According to recent FBI crime statistics pulled from more than 600 U.S schools there were tens of thousands of campus crime across the nation in the calendar year of 2013.
The University of Massachusetts Dartmouth led all schools in violent crimes, with 27 instances among 9,210 on-campus students.
Property crime reports (a large issue in Eugene) were led nationally by Arizona State, where 1,131 cases were reported for the year.
Where does University of Oregon stand in terms of total crimes?
UOPD Communications Director and Public Information Officer Kelly McIver said it’s not that simple to determine.
“Campuses are not easily, or logically, comparable. Schools differ dramatically in size of enrollment, size of campus footprint, number of buildings, sprawl into their communities and the size and nature of the communities, they occupy,” McIver said.
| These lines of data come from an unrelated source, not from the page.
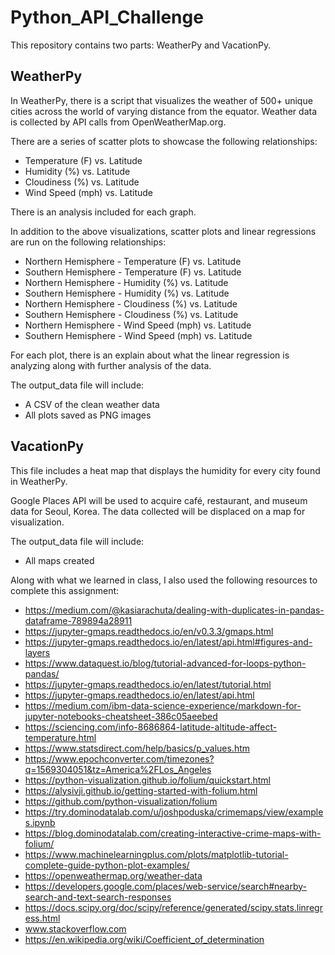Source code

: # Python_API_Challenge


This repository contains two parts: WeatherPy and VacationPy.


## WeatherPy


In WeatherPy, there is a script that visualizes the weather of 500+ unique cities across the world of varying distance from the equator. Weather data is collected by API calls from OpenWeatherMap.org.


There are a series of scatter plots to showcase the following relationships:


- Temperature (F) vs. Latitude
- Humidity (%) vs. Latitude
- Cloudiness (%) vs. Latitude
- Wind Speed (mph) vs. Latitude


There is an analysis included for each graph.


In addition to the above visualizations, scatter plots and linear regressions are run on the following relationships:


- Northern Hemisphere - Temperature (F) vs. Latitude
- Southern Hemisphere - Temperature (F) vs. Latitude
- Northern Hemisphere - Humidity (%) vs. Latitude
- Southern Hemisphere - Humidity (%) vs. Latitude
- Northern Hemisphere - Cloudiness (%) vs. Latitude
- Southern Hemisphere - Cloudiness (%) vs. Latitude
- Northern Hemisphere - Wind Speed (mph) vs. Latitude
- Southern Hemisphere - Wind Speed (mph) vs. Latitude


For each plot, there is an explain about what the linear regression is analyzing along with further analysis of the data.


The output_data file will include:


- A CSV of the clean weather data
- All plots saved as PNG images



## VacationPy


This file includes a heat map that displays the humidity for every city found in WeatherPy.


Google Places API will be used to acquire café, restaurant, and museum data for Seoul, Korea. The data collected will be displaced on a map for visualization. 


The output_data file will include:


- All maps created


Along with what we learned in class, I also used the following resources to complete this assignment:


- https://medium.com/@kasiarachuta/dealing-with-duplicates-in-pandas-dataframe-789894a28911  
- https://jupyter-gmaps.readthedocs.io/en/v0.3.3/gmaps.html  
- https://jupyter-gmaps.readthedocs.io/en/latest/api.html#figures-and-layers  
- https://www.dataquest.io/blog/tutorial-advanced-for-loops-python-pandas/  
- https://jupyter-gmaps.readthedocs.io/en/latest/tutorial.html 
- https://jupyter-gmaps.readthedocs.io/en/latest/api.html 
- https://medium.com/ibm-data-science-experience/markdown-for-jupyter-notebooks-cheatsheet-386c05aeebed  
- https://sciencing.com/info-8686864-latitude-altitude-affect-temperature.html 
- https://www.statsdirect.com/help/basics/p_values.htm 
- https://www.epochconverter.com/timezones?q=1569304051&tz=America%2FLos_Angeles  
- https://python-visualization.github.io/folium/quickstart.html 
- https://alysivji.github.io/getting-started-with-folium.html
- https://github.com/python-visualization/folium
- https://try.dominodatalab.com/u/joshpoduska/crimemaps/view/examples.ipynb
- https://blog.dominodatalab.com/creating-interactive-crime-maps-with-folium/
- https://www.machinelearningplus.com/plots/matplotlib-tutorial-complete-guide-python-plot-examples/  
- https://openweathermap.org/weather-data
- https://developers.google.com/places/web-service/search#nearby-search-and-text-search-responses
- https://docs.scipy.org/doc/scipy/reference/generated/scipy.stats.linregress.html
- www.stackoverflow.com
- https://en.wikipedia.org/wiki/Coefficient_of_determination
By comparing the size of the student body to the average number of crimes reported, one can get a good grasp on crime in the area.
According to the report, UO is slightly worse than average when it comes to campus crime. When looking at the violent/property crime breakdown for the campus area, 51.5 percent of the crimes are theft/burglary related. Bike theft accounts for some of this percentage.
“I don’t feel comfortable leaving my bike anywhere on campus really,” UO junior Derek Bishop said. “After it was stolen the first time, and all the stories I’ve heard, it’s always a scary thing.”
In 2013 the year the data was pulled, bike theft in Eugene had increased 64 percent from the previous year, which had an average of 2.3 bikes stolen a day. In 2013, an average of 3.74 bikes were stolen a day.
To combat the rise in bike theft, the city of Eugene recommends all UO students register their bikes with the UOPD.
When it comes to other crimes, UO is roughly on par with numbers seen at other similar campuses, including the number of possession charges.
73.6 percent of possession charges come from alcohol possession and 25.9 percent come from drug possession.
When comparing crimes across various campuses, there are problems with reporting.
“The only reliable data that exists is for the crimes that have been reported to law enforcement. We don’t know with certainty about things people don’t report,” McIver said.
Some of the universities that complained of this issue were Emerson College, UMass Dartmouth and fellow Pac-12 schools, Arizona State and UCLA.